Poza tym same Mazury niesamowicie się zmieniają. Nawet w promieniu dwóch kilometrów od niewielkiego Gałkowa mamy sporo ciekawych miejsc do spania, od pensjonatów po hotele na światowym poziomie. Są fenomenalne restauracje: „Dwór Łowczego” w Gałkowie, „Pod psem” w Kadzidłowie, „Słowiczówka” w Ukcie i jedna z moich ukochanych – „Dzika kaczka” w Faszczach.

No i te spotkania ze znajomymi na wsi, które są zupełnie inne niż w mieście. Tam czuć pośpiech, nawet kiedy umówisz się z przyjaciółmi na kolację. A tu i zwykła rozmowa będzie zupełnie inna, bo nikt nie wraca samochodem do domu. No i te kultowe brydże w które grało się całymi nocami… Pamiętam taką partię z babcią Maliny, teściową i sąsiadką. Jak zaczęliśmy o godz. 18 to skończyliśmy o szóstej nad ranem. Babcia miała wtedy prawie 90 lat i w pewnym momencie zaproponowała do partii piwo z sokiem. A potem pojawiły się wszystkie możliwe alkohole. Kiedy rozchodziliśmy się, babcia chwyciła za swój balkonik, a ja w żarcie do niej: „babciu, to nie fair, bo ja nie mam się czym podpierać, żeby wrócić do domu”.

Na koniec: kim był Piotr Mucha i kto go wymyślił?

Właśnie nie wiem skąd w Wikipedii pojawił się ten Piotr Mucha jako mój pseudonim, bo tu chodzi o Piotra Michała – ja mam na drugie imię Michał.

To był chyba rok 1986, czyli jeszcze czasy prasy, nazwijmy to „podziemnej”. Wydawaliśmy pismo licealistów „Uczeń Polski”, którego jednym z założycieli był Andrzej Czuma, późniejszy minister sprawiedliwości. Napisałem pierwszy swój tekst o protestach robotników w NRD na fali buntów w latach 50. I żeby nie wylecieć z liceum, wszyscy pisaliśmy pod pseudonimami. Ja byłem Piotrem Michałem. Pamiętam jedną z okładek pisma z karykaturą Jaruzelskiego i podpisem „Wymarsz, generale”. Wydawało nam się, że to strasznie ostre i zadziorne.

Zaangażowani byliśmy w Pomarańczową Alternatywę. W rocznicę Rewolucji Październikowej zrobiliśmy w Warszawie marsz krasnoludków.
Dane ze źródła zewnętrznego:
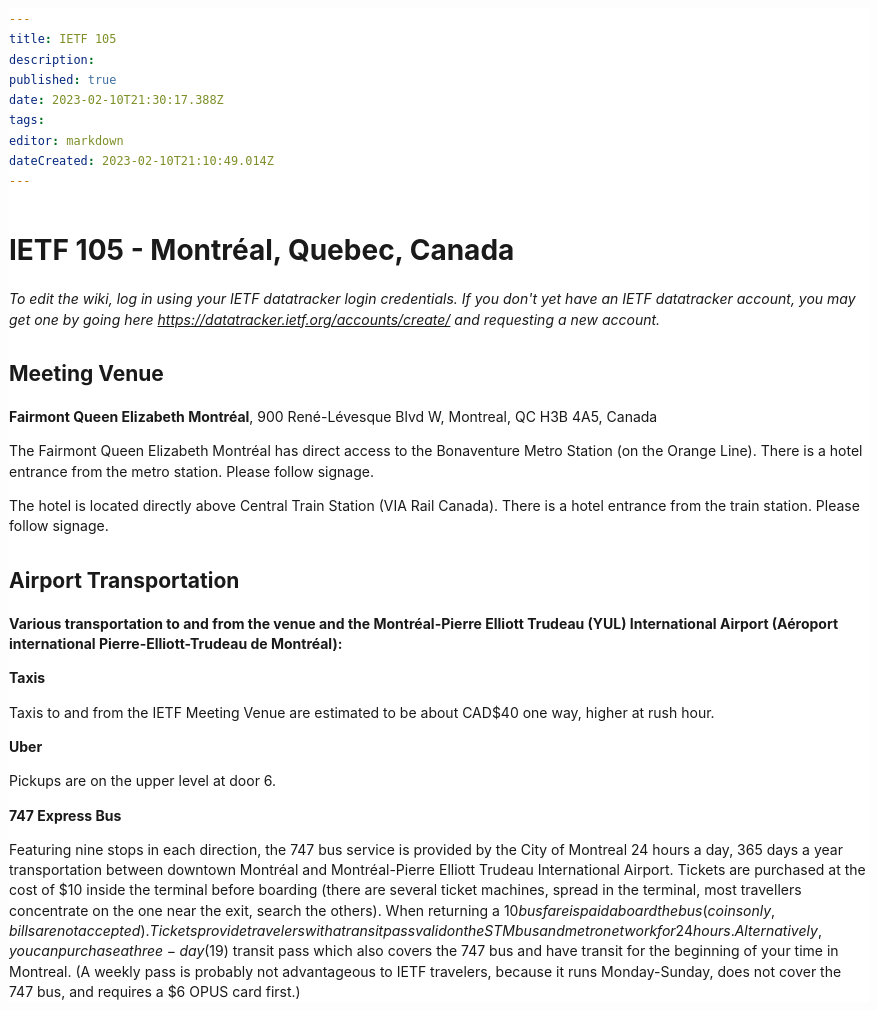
 ```yaml
---
title: IETF 105
description: 
published: true
date: 2023-02-10T21:30:17.388Z
tags: 
editor: markdown
dateCreated: 2023-02-10T21:10:49.014Z
---
```


# IETF 105 - Montréal, Quebec, Canada 
*To edit the wiki, log in using your IETF datatracker login credentials. If you don't yet have an IETF datatracker account, you may get one by going here https://datatracker.ietf.org/accounts/create/ and requesting a new account.*

## Meeting Venue
**Fairmont Queen Elizabeth Montréal**, 900 René-Lévesque Blvd W, Montreal, QC H3B 4A5, Canada

The Fairmont Queen Elizabeth Montréal has direct access to the Bonaventure Metro Station (on the Orange Line). There is a hotel entrance from the metro station. Please follow signage.

The hotel is located directly above Central Train Station (VIA Rail Canada). There is a hotel entrance from the train station. Please follow signage.

## Airport Transportation
**Various transportation to and from the venue and the Montréal-Pierre Elliott Trudeau (YUL) International Airport (Aéroport international Pierre-Elliott-Trudeau de Montréal):**

**Taxis**

Taxis to and from the IETF Meeting Venue are estimated to be about CAD$40 one way, higher at rush hour.

**Uber**

Pickups are on the upper level at door 6.

**747 Express Bus**

Featuring nine stops in each direction, the 747 bus service is provided by the City of Montreal 24 hours a day, 365 days a year transportation between downtown Montréal and Montréal-Pierre Elliott Trudeau International Airport. Tickets are purchased at the cost of $10 inside the terminal before boarding (there are several ticket machines, spread in the terminal, most travellers concentrate on the one near the exit, search the others). When returning a $10 bus fare is paid aboard the bus (coins only, bills are not accepted). Tickets provide travelers with a transit pass valid on the STM bus and metro network for 24 hours. Alternatively, you can purchase a three-day ($19) transit pass which also covers the 747 bus and have transit for the beginning of your time in Montreal. (A weekly pass is probably not advantageous to IETF travelers, because it runs Monday-Sunday, does not cover the 747 bus, and requires a $6 OPUS card first.)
Mieliśmy czapki krasnali na głowach, w rękach portrety Dzierżyńskiego z domalowanymi wąsami i również czapką krasnala, co wydawało się bardzo obrazoburcze. No i torby z cukierkami, które wyrywała nam milicja, myśląc, że mamy w nich ulotki. Ale to były już inne czasy i na koniec krzyczeli: „krasnale, rozejdźcie się”.

Pomarańczowa Alternatywa miała genialne pomysły na szyderstwo z ówczesnej rzeczywistości.

Przygotowujesz się powoli do bilansu 50-latka? To już w przyszłe wakacje.

Pamiętam, że jak kiedyś oglądałem serial „Czterdziestolatek”, to byłem przekonany, że to opowieść człowieka stojącego nad własnym grobem. Teraz wydaje mi się, że dzisiejsze 40 lat to dawne 20.

W ogóle to jest niesprawiedliwa przewaga mężczyzn nad kobietami, że o wiele mniej przejmują się wiekiem. Myślimy sobie: tak, teraz to jest super moment, przecież kiedy byłem dziesięć lat młodszy to jeszcze to nie było takie fajne, bo czegoś zwyczajnie nie wiedziałem. Wszyscy żyjemy myślą, że czas jest dla nas łaskawy, a siwe włosy mają swoje zalety. Umówmy się, że późny George Clooney jest lepszy niż wczesny i tego się trzymajmy.